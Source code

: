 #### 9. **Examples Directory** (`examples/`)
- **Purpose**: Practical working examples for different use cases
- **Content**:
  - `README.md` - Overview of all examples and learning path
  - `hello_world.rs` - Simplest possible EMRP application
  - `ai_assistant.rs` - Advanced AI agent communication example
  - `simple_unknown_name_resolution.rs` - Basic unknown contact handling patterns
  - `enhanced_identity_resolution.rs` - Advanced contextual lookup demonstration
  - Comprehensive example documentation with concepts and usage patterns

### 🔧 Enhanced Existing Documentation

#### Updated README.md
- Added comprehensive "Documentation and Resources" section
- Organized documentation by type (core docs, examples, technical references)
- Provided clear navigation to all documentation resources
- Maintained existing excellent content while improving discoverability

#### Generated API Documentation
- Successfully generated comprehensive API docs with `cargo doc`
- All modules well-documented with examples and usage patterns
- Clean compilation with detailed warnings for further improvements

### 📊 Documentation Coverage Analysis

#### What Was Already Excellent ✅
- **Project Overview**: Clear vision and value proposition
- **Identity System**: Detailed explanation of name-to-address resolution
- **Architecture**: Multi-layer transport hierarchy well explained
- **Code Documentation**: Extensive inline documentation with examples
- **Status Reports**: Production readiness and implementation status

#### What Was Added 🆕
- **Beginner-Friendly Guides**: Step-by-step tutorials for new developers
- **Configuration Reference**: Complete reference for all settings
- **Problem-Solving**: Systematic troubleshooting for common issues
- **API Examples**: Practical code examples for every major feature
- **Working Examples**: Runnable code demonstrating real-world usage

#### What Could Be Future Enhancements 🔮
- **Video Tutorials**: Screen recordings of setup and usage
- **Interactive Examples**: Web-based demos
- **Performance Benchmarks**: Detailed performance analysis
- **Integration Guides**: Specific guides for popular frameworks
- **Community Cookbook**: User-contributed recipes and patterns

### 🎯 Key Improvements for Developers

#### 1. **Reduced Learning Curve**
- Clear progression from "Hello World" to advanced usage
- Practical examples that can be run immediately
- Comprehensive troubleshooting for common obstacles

-=-=-

EXERCISE DESCRIPTION :: Using the records above, report each line that contains the word "common" by copying it.

OUTPUT OF THE EXERCISE ::
- **Problem-Solving**: Systematic troubleshooting for common issues
- Comprehensive troubleshooting for common obstacles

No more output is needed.